DiffusionGemma: Google Launches High-Speed Open-Weight Gemma Diffusion Model | EveryCorner

Simon Willison’s short post outlines the context behind the emergence of Google DiffusionGemma and early hands-on test results. Last May, Google briefly released an experimental Gemini Diffusion model, and Willison tested the preview version at the time, recording a generation speed of 857 tokens per second. That performance struck him as highly promising, but Google did not subsequently provide further public updates on that research.
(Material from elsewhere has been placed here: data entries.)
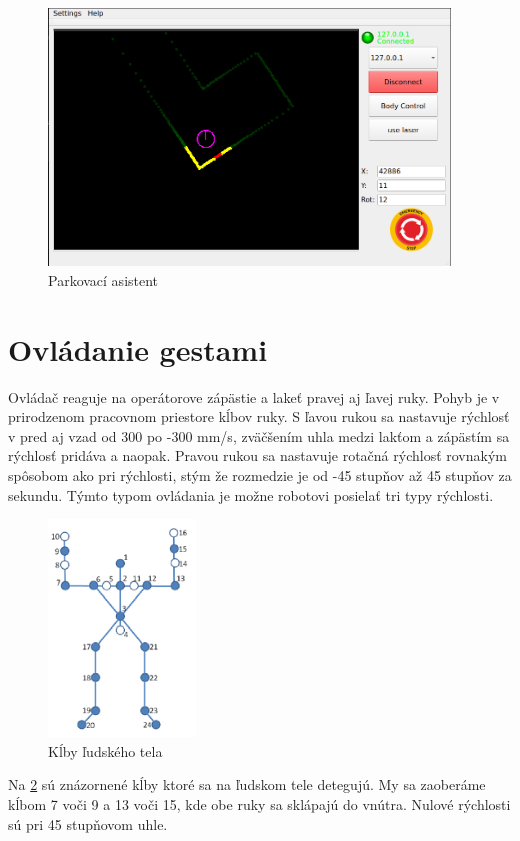 \begin{figure}[!htbp]
	\begin{center}
		\includegraphics[width=0.95\textwidth]{img/parking_camera.png}
	\end{center}
	\caption{Parkovací asistent}
	\label{fig:parking}
\end{figure}

\section{Ovládanie gestami}

Ovládač reaguje na operátorove zápästie a lakeť pravej aj ľavej ruky. Pohyb je v prirodzenom pracovnom priestore kĺbov ruky.
S ľavou rukou sa nastavuje rýchlosť v pred aj vzad od 300 po -300 mm/s, zväčšením uhla medzi lakťom a zápästím sa rýchlosť pridáva a naopak.
Pravou rukou sa nastavuje rotačná rýchlosť rovnakým spôsobom ako pri rýchlosti, stým že rozmedzie je od -45 stupňov až 45 stupňov za sekundu.
Týmto typom ovládania je možne robotovi posielať tri typy rýchlosti. 

\begin{figure}[!htbp]
	\begin{center}
		\includegraphics[width=0.35\textwidth]{img/skeleton.png}
	\end{center}
	\caption{Kĺby ľudského tela}
	\label{fig:skeleton}
\end{figure}

\newpage

Na \ref{fig:skeleton} sú znázornené kĺby ktoré sa na ľudskom tele detegujú. My sa zaoberáme kĺbom 7 voči 9 a 13 voči 15, kde obe ruky
sa sklápajú do vnútra. Nulové rýchlosti sú pri 45 stupňovom uhle.

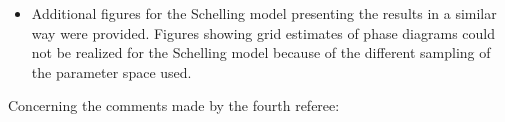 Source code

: \documentclass[11pt,a4paper,sans]{moderncv}        %
\begin{document}
\begin{itemize}
	\item Additional figures for the Schelling model presenting the results in a similar way were provided. Figures showing grid estimates of phase diagrams could not be realized for the Schelling model because of the different sampling of the parameter space used.
\end{itemize}



 
Concerning the comments made by the fourth referee:
\end{document}
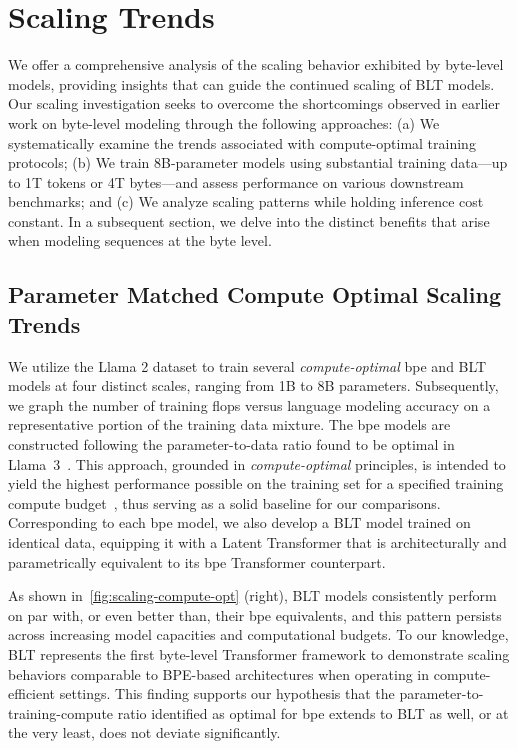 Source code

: \section{Scaling Trends}
\label{section:scaling}

We offer a comprehensive analysis of the scaling behavior exhibited by byte-level models, providing insights that can guide the continued scaling of {\textsc BLT} models. Our scaling investigation seeks to overcome the shortcomings observed in earlier work on byte-level modeling through the following approaches: (a) We systematically examine the trends associated with compute-optimal training protocols; (b) We train 8B-parameter models using substantial training data—up to 1T tokens or 4T bytes—and assess performance on various downstream benchmarks; and (c) We analyze scaling patterns while holding inference cost constant. In a subsequent section, we delve into the distinct benefits that arise when modeling sequences at the byte level.

\subsection{Parameter Matched Compute Optimal Scaling Trends}
\label{section:parameter-matched-scaling}
We utilize the Llama 2 dataset to train several \textit{compute-optimal} bpe and {\textsc BLT} models at four distinct scales, ranging from 1B to 8B parameters. Subsequently, we graph the number of training flops versus language modeling accuracy on a representative portion of the training data mixture. The bpe models are constructed following the parameter-to-data ratio found to be optimal in Llama~3~\citep{dubey2024llama}. This approach, grounded in \textit{compute-optimal} principles, is intended to yield the highest performance possible on the training set for a specified training compute budget~\citep{hoffmann2022training}, thus serving as a solid baseline for our comparisons. Corresponding to each bpe model, we also develop a {\textsc BLT} model trained on identical data, equipping it with a Latent Transformer that is architecturally and parametrically equivalent to its bpe Transformer counterpart.

As shown in~\autoref{fig:scaling-compute-opt} (right), {\textsc BLT} models consistently perform on par with, or even better than, their bpe equivalents, and this pattern persists across increasing model capacities and computational budgets. To our knowledge, {\textsc BLT} represents the first byte-level Transformer framework to demonstrate scaling behaviors comparable to BPE-based architectures when operating in compute-efficient settings. This finding supports our hypothesis that the parameter-to-training-compute ratio identified as optimal for bpe extends to {\textsc BLT} as well, or at the very least, does not deviate significantly.

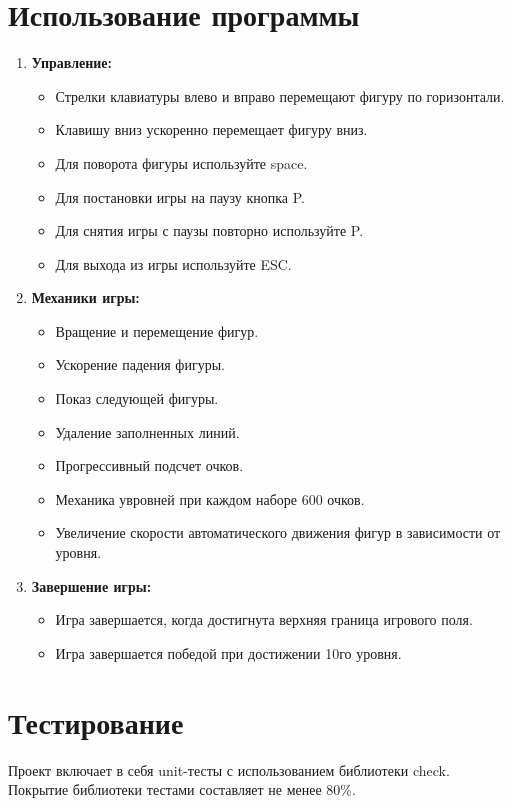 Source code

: \documentclass[12pt, letterpaper, twoside]{article}
\begin{document}
\section{Использование программы}

\begin{enumerate}
    \item \textbf{Управление:}
        \begin{itemize}
            \item Стрелки клавиатуры влево и вправо перемещают фигуру по горизонтали.
            \item Клавишу вниз ускоренно перемещает фигуру вниз.
            \item Для поворота фигуры используйте space.
            \item Для постановки игры на паузу кнопка P.
            \item Для снятия игры с паузы повторно используйте P.
            \item Для выхода из игры используйте ESC.
        \end{itemize}
    \item \textbf{Механики игры:}
        \begin{itemize}
            \item Вращение и перемещение фигур.
            \item Ускорение падения фигуры.
            \item Показ следующей фигуры.
            \item Удаление заполненных линий.
            \item Прогрессивный подсчет очков.
            \item Механика увровней при каждом наборе 600 очков.
            \item Увеличение скорости автоматического движения фигур в зависимости от уровня.
        \end{itemize}
    \item \textbf{Завершение игры:}
        \begin{itemize}
            \item Игра завершается, когда достигнута верхняя граница игрового поля.
            \item Игра завершается победой при достижении 10го уровня.
        \end{itemize}
\end{enumerate}

\section{Тестирование}

Проект включает в себя unit-тесты с использованием библиотеки check. Покрытие библиотеки тестами составляет не менее 80\%.
\end{document}
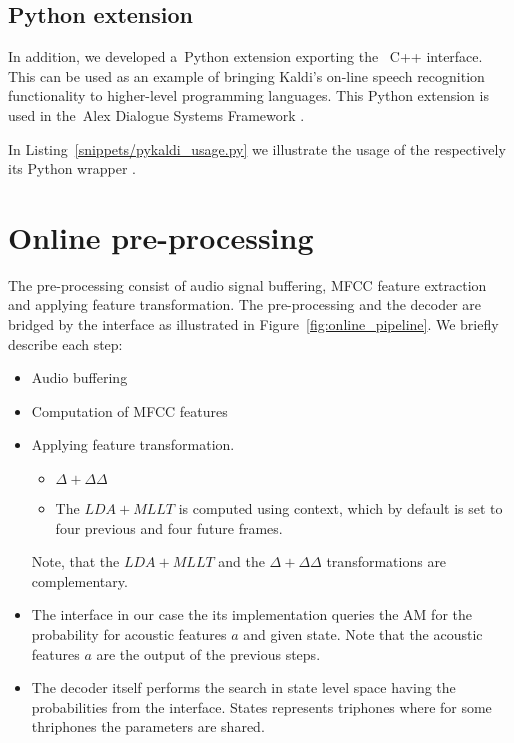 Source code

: \subsection{Python extension}



In addition, we developed a~Python extension exporting the~ C++ interface.
This can be used as an example of bringing Kaldi's on-line speech recognition functionality to higher-level programming languages.
This Python extension is used in the~Alex Dialogue Systems Framework \cite{asdf2014url}.

In Listing~\ref{snippets/pykaldi_usage.py} we illustrate the usage of the 
respectively its Python wrapper .


\section{Online pre-processing} 
\label{sec:onl_preprocess}
The pre-processing consist of audio signal buffering, \ac{MFCC} feature extraction and
applying feature transformation. 
The pre-processing and the decoder are bridged by the  
interface as illustrated in Figure~\ref{fig:online_pipeline}.
We briefly describe each step:
\begin{itemize}
    \item Audio buffering
    \item Computation of \ac{MFCC} features
    \item Applying feature transformation. 
        \begin{itemize}
            \item $\Delta + \Delta\Delta$ 
            \item The $LDA+MLLT$ is computed using context,
                which by default is set to four previous and four future frames.
        \end{itemize}
        Note, that the $LDA+MLLT$ and the $\Delta+\Delta\Delta$ transformations are complementary.
    \item The  interface in our case the its  implementation
        queries the \ac{AM} for the probability for acoustic features $a$ and given state.
        Note that the acoustic features $a$ are the output of the previous steps.
    \item The decoder itself performs the search in state level space 
        having the probabilities from the  interface. 
        States represents triphones where for some thriphones the parameters are shared.
\end{itemize}


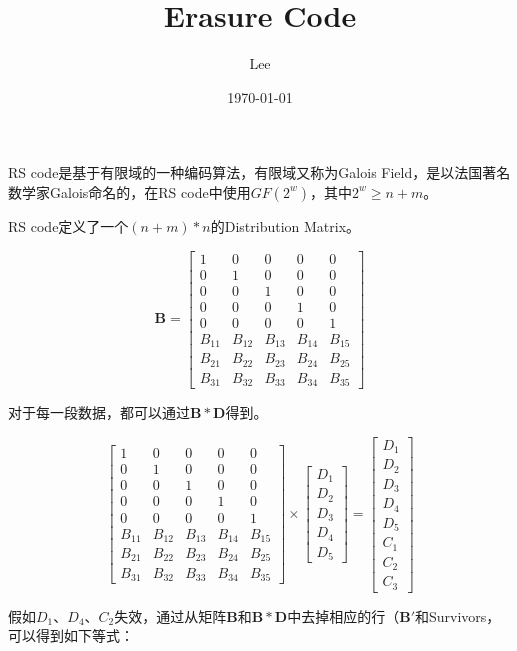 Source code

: \documentclass[UTF8,12pt]{ctexart}
\title{Erasure Code}
\author{Lee}
\date{\today}
\begin{document}
RS code是基于有限域的一种编码算法，有限域又称为Galois Field，是以法国著名数学家Galois命名的，在RS code中使用$GF(2^w)$，其中$2^w \ge n + m$。 

RS code定义了一个$(n+m) * n$的Distribution Matrix。

\[
\boldsymbol{B} = \left[
\begin{matrix}
1 & 0 & 0 & 0 & 0\\
0 & 1 & 0 & 0 & 0\\
0 & 0 & 1 & 0 & 0\\
0 & 0 & 0 & 1 & 0\\
0 & 0 & 0 & 0 & 1\\
B_{11} & B_{12} & B_{13} & B_{14} & B_{15}\\
B_{21} & B_{22} & B_{23} & B_{24} & B_{25}\\
B_{31} & B_{32} & B_{33} & B_{34} & B_{35}
\end{matrix}
\right]
\]

对于每一段数据，都可以通过$\boldsymbol{B}*\boldsymbol{D}$得到。

\[
\left[
\begin{matrix}
1 & 0 & 0 & 0 & 0\\
0 & 1 & 0 & 0 & 0\\
0 & 0 & 1 & 0 & 0\\
0 & 0 & 0 & 1 & 0\\
0 & 0 & 0 & 0 & 1\\
B_{11} & B_{12} & B_{13} & B_{14} & B_{15}\\
B_{21} & B_{22} & B_{23} & B_{24} & B_{25}\\
B_{31} & B_{32} & B_{33} & B_{34} & B_{35}
\end{matrix}
\right]
\times
\left[
\begin{matrix}
D_1\\
D_2\\
D_3\\
D_4\\
D_5
\end{matrix}
\right]
=
\left[
\begin{matrix}
D_1\\
D_2\\
D_3\\
D_4\\
D_5\\
C_1\\
C_2\\
C_3
\end{matrix}
\right]
\]

假如$D_1$、$D_4$、$C_2$失效，通过从矩阵$\boldsymbol{B}$和$\boldsymbol{B}*\boldsymbol{D}$中去掉相应的行（$\boldsymbol{B'}$和Survivors，可以得到如下等式：
\end{document}
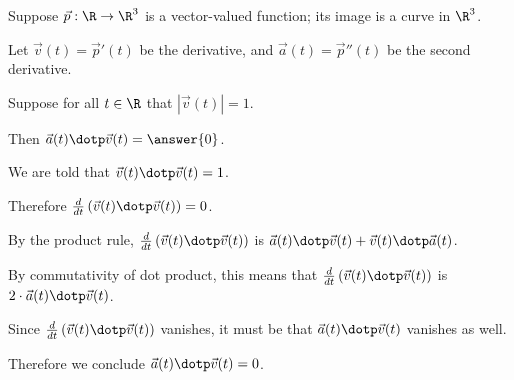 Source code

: \documentclass{ximera}
\author{Jim Fowler}
\begin{document}
\begin{exercise}

  Suppose $\vec{p} : \R \to \R^3$ is a vector-valued function; its image is a curve in $\R^3$.

  Let $\vec{v}(t) = \vec{p}'(t)$ be the derivative, and $\vec{a}(t) = \vec{p}''(t)$ be the second derivative.

  Suppose for all $t \in \R$ that $|\vec{v}(t)| = 1$.

  Then $\vec{a}(t) \dotp \vec{v}(t) = \answer{0}$.

  \begin{hint}
    We are told that $\vec{v}(t) \dotp \vec{v}(t) = 1$.
  \end{hint}

  \begin{hint}
    Therefore $\frac{d}{dt} \left( \vec{v}(t) \dotp \vec{v}(t) \right) = 0$.
  \end{hint}

  \begin{hint}
    By the product rule, $\frac{d}{dt} \left( \vec{v}(t) \dotp \vec{v}(t) \right)$ is $\vec{a}(t) \dotp \vec{v}(t) + \vec{v}(t) \dotp \vec{a}(t)$.
  \end{hint}

  \begin{hint}
    By commutativity of dot product, this means that $\frac{d}{dt} \left( \vec{v}(t) \dotp \vec{v}(t) \right)$ is $2 \cdot \vec{a}(t) \dotp \vec{v}(t)$.
  \end{hint}

  \begin{hint}
    Since $\frac{d}{dt} \left( \vec{v}(t) \dotp \vec{v}(t) \right)$ vanishes, it must be that $\vec{a}(t) \dotp \vec{v}(t)$ vanishes as well.
  \end{hint}

  \begin{hint}
    Therefore we conclude $\vec{a}(t) \dotp \vec{v}(t) = 0$.
  \end{hint}  
  
\end{exercise}
\end{document}
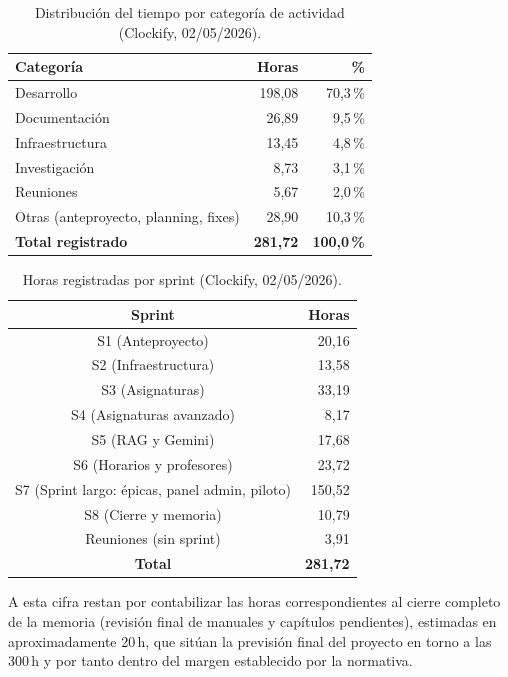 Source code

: \begin{table}[hbtp]
\centering
\small
\begin{tabular}{|l|r|r|}
\hline
\textbf{Categoría} & \textbf{Horas} & \textbf{\%} \\ \hline
Desarrollo            & 198,08 & 70,3\,\% \\ \hline
Documentación         &  26,89 &  9,5\,\% \\ \hline
Infraestructura       &  13,45 &  4,8\,\% \\ \hline
Investigación         &   8,73 &  3,1\,\% \\ \hline
Reuniones             &   5,67 &  2,0\,\% \\ \hline
Otras (anteproyecto, planning, fixes) & 28,90 & 10,3\,\% \\ \hline
\textbf{Total registrado} & \textbf{281,72} & \textbf{100,0\,\%} \\ \hline
\end{tabular}
\caption{Distribución del tiempo por categoría de actividad (Clockify, 02/05/2026).}
\label{tab:clockify-categorias}
\end{table}

\begin{table}[hbtp]
\centering
\small
\begin{tabular}{|c|r|}
\hline
\textbf{Sprint} & \textbf{Horas} \\ \hline
S1 (Anteproyecto)        &  20,16 \\ \hline
S2 (Infraestructura)     &  13,58 \\ \hline
S3 (Asignaturas)         &  33,19 \\ \hline
S4 (Asignaturas avanzado)&   8,17 \\ \hline
S5 (RAG y Gemini)        &  17,68 \\ \hline
S6 (Horarios y profesores)& 23,72 \\ \hline
S7 (Sprint largo: épicas, panel admin, piloto) & 150,52 \\ \hline
S8 (Cierre y memoria)    &  10,79 \\ \hline
Reuniones (sin sprint)   &   3,91 \\ \hline
\textbf{Total}           & \textbf{281,72} \\ \hline
\end{tabular}
\caption{Horas registradas por sprint (Clockify, 02/05/2026).}
\label{tab:clockify-sprints}
\end{table}

A esta cifra restan por contabilizar las horas correspondientes al cierre completo de la memoria (revisión final de manuales y capítulos pendientes), estimadas en aproximadamente 20\,h, que sitúan la previsión final del proyecto en torno a las 300\,h y por tanto dentro del margen establecido por la normativa.

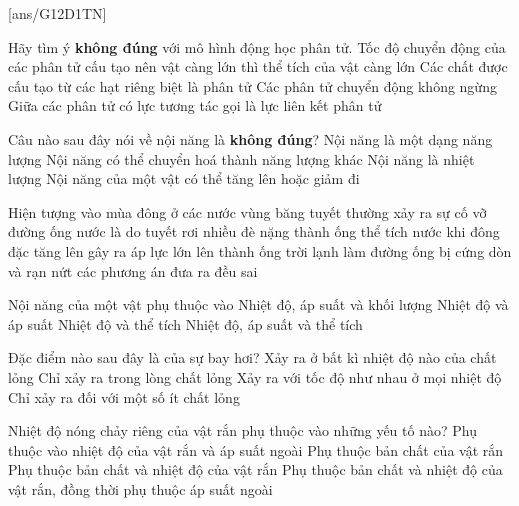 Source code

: [ans/G12D1TN]
\begin{ex}
	Hãy tìm ý \textbf{không đúng} với mô hình động học phân tử.
	\choice
	{\True Tốc độ chuyển động của các phân tử cấu tạo nên vật càng lớn thì thể tích của vật càng lớn}
	{Các chất được cấu tạo từ các hạt riêng biệt là phân tử}
	{Các phân tử chuyển động không ngừng}
	{Giữa các phân tử có lực tương tác gọi là lực liên kết phân tử}
	\loigiai{}
\end{ex}

\begin{ex}
	Câu nào sau đây nói về nội năng là \textbf{không đúng}?
	\choice
	{Nội năng là một dạng năng lượng}
	{Nội năng có thể chuyển hoá thành năng lượng khác}
	{\True Nội năng là nhiệt lượng}
	{Nội năng của một vật có thể tăng lên hoặc giảm đi}
	\loigiai{}
\end{ex}
\begin{ex}
	Hiện tượng vào mùa đông ở các nước vùng băng tuyết thường xảy ra sự cố vỡ đường ống nước là do
	\choice
	{tuyết rơi nhiều đè nặng thành ống}
	{\True thể tích nước khi đông đặc tăng lên gây ra áp lực lớn lên thành ống}
	{trời lạnh làm đường ống bị cứng dòn và rạn nứt}
	{các phương án đưa ra đều sai}
	\loigiai{}
\end{ex}

\begin{ex}
	Nội năng của một vật phụ thuộc vào
	\choice
	{Nhiệt độ, áp suất và khối lượng}
	{Nhiệt độ và áp suất}
	{\True Nhiệt độ và thể tích}
	{Nhiệt độ, áp suất và thể tích}
	\loigiai{}
\end{ex}
\begin{ex}
	Đặc điểm nào sau đây là của sự bay hơi?
	\choice
	{\True Xảy ra ở bất kì nhiệt độ nào của chất lỏng}
	{Chỉ xảy ra trong lòng chất lỏng}
	{Xảy ra với tốc độ như nhau ở mọi nhiệt độ}
	{Chỉ xảy ra đối với một số ít chất lỏng}
	\loigiai{}
\end{ex}

\begin{ex}
	Nhiệt độ nóng chảy riêng của vật rắn phụ thuộc vào những yếu tố nào?
	\choice
	{Phụ thuộc vào nhiệt độ của vật rắn và áp suất ngoài}
	{\True Phụ thuộc bản chất của vật rắn}
	{Phụ thuộc bản chất và nhiệt độ của vật rắn}
	{Phụ thuộc bản chất và nhiệt độ của vật rắn, đồng thời phụ thuộc áp suất ngoài}
	\loigiai{}
\end{ex}

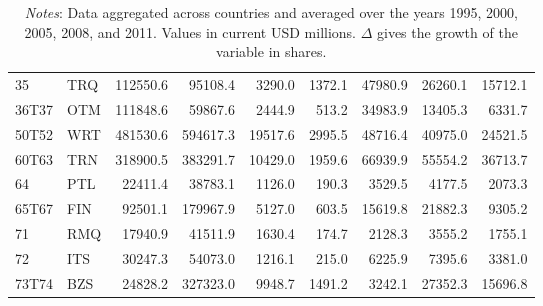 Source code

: \documentclass[a4paper,11pt]{article}
\begin{document}
\begin{table}[h]
\begin{tabular}{llrrrrrrr}
    35    & TRQ   & 112550.6 & 95108.4 & 3290.0 & 1372.1 & 47980.9 & 26260.1 & 15712.1 \\
    36T37 & OTM   & 111848.6 & 59867.6 & 2444.9 & 513.2 & 34983.9 & 13405.3 & 6331.7 \\
    50T52 & WRT   & 481530.6 & 594617.3 & 19517.6 & 2995.5 & 48716.4 & 40975.0 & 24521.5 \\
    60T63 & TRN   & 318900.5 & 383291.7 & 10429.0 & 1959.6 & 66939.9 & 55554.2 & 36713.7 \\
    64    & PTL   & 22411.4 & 38783.1 & 1126.0 & 190.3 & 3529.5 & 4177.5 & 2073.3 \\
    65T67 & FIN   & 92501.1 & 179967.9 & 5127.0 & 603.5 & 15619.8 & 21882.3 & 9305.2 \\
    71    & RMQ   & 17940.9 & 41511.9 & 1630.4 & 174.7 & 2128.3 & 3555.2 & 1755.1 \\
    72    & ITS   & 30247.3 & 54073.0 & 1216.1 & 215.0 & 6225.9 & 7395.6 & 3381.0 \\
    73T74 & BZS   & 24828.2 & 327323.0 & 9948.7 & 1491.2 & 3242.1 & 27352.3 & 15696.8 \\
    \bottomrule
   \end{tabular}
         \caption*{\textit{Notes}: Data aggregated across countries and averaged over the years 1995, 2000, 2005, 2008, and 2011. Values in current USD millions. $\Delta$ gives the growth of the variable in shares.}
\end{table}
\end{document}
Now, that research direction has returned in a more usable form: Google has released a new open-weight Gemma model, google/diffusiongemma-26B-A4B-it, under the Apache 2 license, meaning developers and researchers can use and experiment with it under relatively permissive terms. The post also notes that NVIDIA is currently hosting the model for free through the NIM cloud API. Willison tested it using that API, asking the model to generate output related to a “pelican riding a bicycle,” and measured runtime with time uv run generate.py. The result showed that the model returned 2,409 tokens in 4.4 seconds, which works out to at least 500 tokens per second. The article does not go deeply into the model architecture, benchmark scores, or quality comparisons, but its key point is that Google’s previously quiet Gemini Diffusion research has now reappeared as an open-weight, Apache 2-licensed Gemma model, and early API testing shows extremely high text-generation speed. For developers and ML engineers, this suggests that diffusion-based text generation may be moving beyond a demonstrative experiment and into a stage where it can be practically tested, deployed, and integrated.